No pretendo escribir un artículo sobre psicología. Es más, cuando se me ocurrió el título pensaba que el “síndrome del espejo” aunque existiera en la vida real, no estaba catalogado como tal. Acudiendo a un “buscador” encontré lo que cuento más arriba. Curiosamente sólo hay un caso médico descrito y una película que le dio nombre.
Enfrentarse con uno mismo
Mi punto de partida era, y es, algo tan sencillo como la experiencia diaria de levantarme por la mañana y a los pocos minutos mirarme en el espejo.
No siempre es una experiencia agradable.

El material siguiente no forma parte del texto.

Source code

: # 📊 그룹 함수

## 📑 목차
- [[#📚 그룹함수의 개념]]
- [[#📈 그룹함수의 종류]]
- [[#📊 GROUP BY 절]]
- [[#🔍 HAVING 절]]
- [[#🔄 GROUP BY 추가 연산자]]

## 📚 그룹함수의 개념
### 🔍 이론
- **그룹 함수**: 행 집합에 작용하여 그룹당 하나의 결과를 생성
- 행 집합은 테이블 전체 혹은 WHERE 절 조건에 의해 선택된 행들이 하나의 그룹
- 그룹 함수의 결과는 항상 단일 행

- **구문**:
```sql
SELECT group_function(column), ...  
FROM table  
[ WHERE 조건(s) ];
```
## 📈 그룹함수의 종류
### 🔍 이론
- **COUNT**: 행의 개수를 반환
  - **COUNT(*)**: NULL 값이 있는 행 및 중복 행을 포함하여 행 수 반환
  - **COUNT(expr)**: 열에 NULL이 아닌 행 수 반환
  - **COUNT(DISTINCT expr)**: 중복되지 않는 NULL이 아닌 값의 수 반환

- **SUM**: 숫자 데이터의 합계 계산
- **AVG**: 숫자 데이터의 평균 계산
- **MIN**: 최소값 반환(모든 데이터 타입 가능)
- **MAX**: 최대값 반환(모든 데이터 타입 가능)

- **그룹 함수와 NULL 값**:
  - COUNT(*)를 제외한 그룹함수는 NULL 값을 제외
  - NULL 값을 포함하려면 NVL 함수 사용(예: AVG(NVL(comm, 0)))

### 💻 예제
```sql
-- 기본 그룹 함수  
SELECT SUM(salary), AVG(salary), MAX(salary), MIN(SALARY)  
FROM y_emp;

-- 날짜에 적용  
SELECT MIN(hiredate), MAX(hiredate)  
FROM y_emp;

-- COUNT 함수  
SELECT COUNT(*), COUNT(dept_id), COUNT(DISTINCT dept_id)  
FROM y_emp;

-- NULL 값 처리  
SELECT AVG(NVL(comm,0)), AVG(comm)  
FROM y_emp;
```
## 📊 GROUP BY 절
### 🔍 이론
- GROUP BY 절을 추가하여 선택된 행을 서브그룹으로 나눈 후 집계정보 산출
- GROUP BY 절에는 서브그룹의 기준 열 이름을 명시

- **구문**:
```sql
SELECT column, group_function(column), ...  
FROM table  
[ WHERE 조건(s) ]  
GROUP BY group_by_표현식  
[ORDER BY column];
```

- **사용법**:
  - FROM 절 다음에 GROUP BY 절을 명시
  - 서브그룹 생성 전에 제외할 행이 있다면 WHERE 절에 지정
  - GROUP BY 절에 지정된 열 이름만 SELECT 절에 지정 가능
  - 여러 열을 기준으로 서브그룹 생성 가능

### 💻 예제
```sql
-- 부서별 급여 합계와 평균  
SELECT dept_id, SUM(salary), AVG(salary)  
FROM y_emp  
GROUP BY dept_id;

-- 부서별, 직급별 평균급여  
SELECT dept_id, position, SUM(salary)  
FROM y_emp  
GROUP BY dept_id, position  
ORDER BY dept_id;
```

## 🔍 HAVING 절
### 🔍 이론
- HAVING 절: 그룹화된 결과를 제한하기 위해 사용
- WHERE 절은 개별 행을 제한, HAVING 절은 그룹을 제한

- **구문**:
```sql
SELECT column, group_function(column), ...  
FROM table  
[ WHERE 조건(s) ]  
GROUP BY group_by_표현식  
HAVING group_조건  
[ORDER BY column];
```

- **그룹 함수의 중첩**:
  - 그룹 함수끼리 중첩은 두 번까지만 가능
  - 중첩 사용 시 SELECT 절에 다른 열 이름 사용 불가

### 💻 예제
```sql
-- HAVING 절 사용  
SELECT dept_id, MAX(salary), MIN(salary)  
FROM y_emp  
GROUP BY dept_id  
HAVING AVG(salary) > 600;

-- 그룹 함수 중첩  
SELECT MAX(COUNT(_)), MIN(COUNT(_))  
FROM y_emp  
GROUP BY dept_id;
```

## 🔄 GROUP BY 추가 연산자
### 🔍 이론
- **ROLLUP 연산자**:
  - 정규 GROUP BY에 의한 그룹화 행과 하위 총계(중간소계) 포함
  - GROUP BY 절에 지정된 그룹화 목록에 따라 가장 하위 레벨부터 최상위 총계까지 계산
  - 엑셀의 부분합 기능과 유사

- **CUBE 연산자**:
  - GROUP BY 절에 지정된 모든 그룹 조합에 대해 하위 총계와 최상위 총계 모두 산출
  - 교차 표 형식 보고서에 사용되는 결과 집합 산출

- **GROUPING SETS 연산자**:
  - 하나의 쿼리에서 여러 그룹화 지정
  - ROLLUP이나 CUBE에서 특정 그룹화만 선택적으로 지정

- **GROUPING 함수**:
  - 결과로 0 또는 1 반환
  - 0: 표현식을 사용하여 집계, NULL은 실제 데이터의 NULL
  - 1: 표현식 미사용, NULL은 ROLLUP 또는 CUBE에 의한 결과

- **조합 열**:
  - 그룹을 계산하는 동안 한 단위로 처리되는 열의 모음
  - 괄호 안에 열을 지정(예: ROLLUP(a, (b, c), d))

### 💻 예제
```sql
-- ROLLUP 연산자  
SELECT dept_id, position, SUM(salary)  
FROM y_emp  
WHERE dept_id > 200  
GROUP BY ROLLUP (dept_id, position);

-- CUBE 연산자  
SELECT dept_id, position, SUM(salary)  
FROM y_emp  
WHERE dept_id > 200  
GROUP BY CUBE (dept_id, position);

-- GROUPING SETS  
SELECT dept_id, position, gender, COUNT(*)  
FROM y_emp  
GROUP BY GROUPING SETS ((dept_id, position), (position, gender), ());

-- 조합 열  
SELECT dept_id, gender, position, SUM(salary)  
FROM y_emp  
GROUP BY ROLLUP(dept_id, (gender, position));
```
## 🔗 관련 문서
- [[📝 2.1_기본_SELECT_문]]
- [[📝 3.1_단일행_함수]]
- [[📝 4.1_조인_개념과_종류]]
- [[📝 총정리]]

Hay días en los que estoy más dormido que despierto y sólo veo mi cara… me puede gustar más o menos. Hay otros días en los que, de alguna manera el espejo me “traiciona” y veo más allá de la imagen de la cara. Es como si el espejo se empañara en mostrarme la verdad de mí mismo, lo que en realidad soy, los aspectos de mi persona y de mi forma de ser que me niego a aceptar… y eso sí que produce desagrado.
Posiblemente sea eso lo que me lleve al síndrome de Zelig, o síndrome del espejo: como si fuera un camaleón intento asumir la forma de ser de quienes me rodean, o de actuar de forma que pueda ser aceptado por aquellos con los que vivo y trabajo.
Una forma de evitar sentirme rechazado por los demás, de evitar conflictos, de eludir enfrentarme con lo que realmente soy… para ello basta modificar mi forma externa de presentarme y moverme en la vida cotidiana.
El problema está en que me quedo con la sensación de estarme traicionando a mí mismo.
Si fuera sincero tendría que reconocer que hay situaciones en las que no puedo evitar el conflicto y hay realidades en las que tendría que dar un cambio profundo a mi vida.
Por eso, he sentido la necesidad de confrontar esa realidad con el mensaje y la forma de actuar de Jesús de Nazaret...
El “síndrome del espejo” siempre será una tentación para el misionero y para cualquier vocación. Por eso en nuestra forma de actuar, en nuestras actitudes, en nuestras relaciones con distintos grupos y culturas deberemos aprender cada día a conjugar la necesidad de conversión y cambio con la exigencia de la fidelidad a uno mismo y al mensaje que hemos de transmitir. Un equilibrio con frecuencia no fácil de conseguir. Siempre nos exigirá una gran sinceridad y el no convertirnos en camaleones para salvar el prestigio.